Our Team
We’re research scientists who’ve spent years advancing AI avatar and audio-visual generation — publishing at top conferences and shipping ultra-low-latency ML products to millions. We combine frontier research with the ruthless engineering needed for consumer-grade, real-time systems.
Fangchang Ma
CEO
MIT PhD in Robotics and ML. Previously an Engineering Manager at Apple. Published in NeurIPS, ICLR, CVPR, ECCV, ICCV, ICRA, and IROS, with 2400+ citations.
Edward Zhang
CTO
UW PhD in Computer Graphics. Previously a Senior Research Scientist at Apple and tech lead on neural rendering research. Published in CVPR and SIGGRAPH, with 400+ citations.
Karren Yang
Founding Research Scientist
MIT PhD in Audio-visual Synthesis from MIT. Previously a Senior Research Scientist at Apple, with experience at Niantic Labs, Meta Reality Labs, Bosch Center for AI, and Adobe Research. Published in top AI conferences with 1800+ citations.
Claudia Vanea
Founding Research Scientist
Oxford PhD in AI for Health. Published in Nature Communications and NeurIPS. Previously founder at South Park Commons.
Nicole Zhen
Chief of Staff
Yale Economics. Previously management consulting at McKinsey & Company, and enterprise strategy and growth at Nordstrom.
Rajath Kumar
Founding Research Scientist
Columbia Master's in Electrical Engineering from Columbia. Previously a research scientist at Amazon AGI.
Elliott Bartsch
Founding Engineer
Harvard Statistics. Previously a Staff ML Engineer and Senior Manager at Discord, with experience at Day Zero Diagnostics and Firecracker.
Soyong Shin
Founding Research Scientist
Carnegie Mellon PhD in Mechanical Engineering, with experience at Meta Fundamental AI Research (FAIR).
Yaser Sheikh
Advisor
Former VP of Codec Avatars at Meta and Professor at Carnegie Mellon.
Our Approach
Auto-regressive transformers can be trained to model people.

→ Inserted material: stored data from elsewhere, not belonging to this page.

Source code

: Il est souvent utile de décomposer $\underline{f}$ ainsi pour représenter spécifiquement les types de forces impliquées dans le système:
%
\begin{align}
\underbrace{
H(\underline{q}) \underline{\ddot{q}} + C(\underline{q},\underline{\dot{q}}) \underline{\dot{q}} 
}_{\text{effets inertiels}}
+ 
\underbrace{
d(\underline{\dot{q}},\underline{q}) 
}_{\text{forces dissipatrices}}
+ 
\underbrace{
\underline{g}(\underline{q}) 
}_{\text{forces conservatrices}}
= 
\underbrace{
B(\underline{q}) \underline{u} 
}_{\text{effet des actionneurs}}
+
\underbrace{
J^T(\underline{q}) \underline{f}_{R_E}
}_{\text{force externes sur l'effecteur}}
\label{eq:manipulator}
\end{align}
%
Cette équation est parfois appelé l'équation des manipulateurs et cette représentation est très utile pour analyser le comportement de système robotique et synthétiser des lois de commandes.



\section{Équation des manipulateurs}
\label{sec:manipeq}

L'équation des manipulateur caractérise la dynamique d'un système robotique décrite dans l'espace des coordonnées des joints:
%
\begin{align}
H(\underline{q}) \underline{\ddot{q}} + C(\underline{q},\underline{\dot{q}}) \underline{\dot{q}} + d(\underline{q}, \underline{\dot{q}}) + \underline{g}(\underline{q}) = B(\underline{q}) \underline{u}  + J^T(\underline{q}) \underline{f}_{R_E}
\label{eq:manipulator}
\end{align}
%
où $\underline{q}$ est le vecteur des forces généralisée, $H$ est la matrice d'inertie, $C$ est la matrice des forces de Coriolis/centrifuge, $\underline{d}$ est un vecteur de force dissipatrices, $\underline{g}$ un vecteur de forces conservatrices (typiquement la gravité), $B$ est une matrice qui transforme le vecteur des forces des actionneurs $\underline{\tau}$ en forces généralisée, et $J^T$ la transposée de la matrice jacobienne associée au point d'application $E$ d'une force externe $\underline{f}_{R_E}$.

Consider the overwhelming success of today’s LLMs: by simply predicting one token at a time they learn the semantic complexities of human language. Similarly, we believe that by predicting how humans will act, one visual and audio frame at a time, will produce a deeper and more nuanced understanding of being human.
We are building a unified system that can both appropriately express and empathetically interpret the subtle and meaningful landscape of human communication, in real-time.
What differentiates us
Radical transparency
We communicate openly so everyone can make informed decisions.
Relentless speed
We bias towards action, iterate fast, and learn quickly.
Doing right by people
Integrity and respect are not negotiable.
In-person collaboration
Being together fuels our energy and accelerates our problem-solving.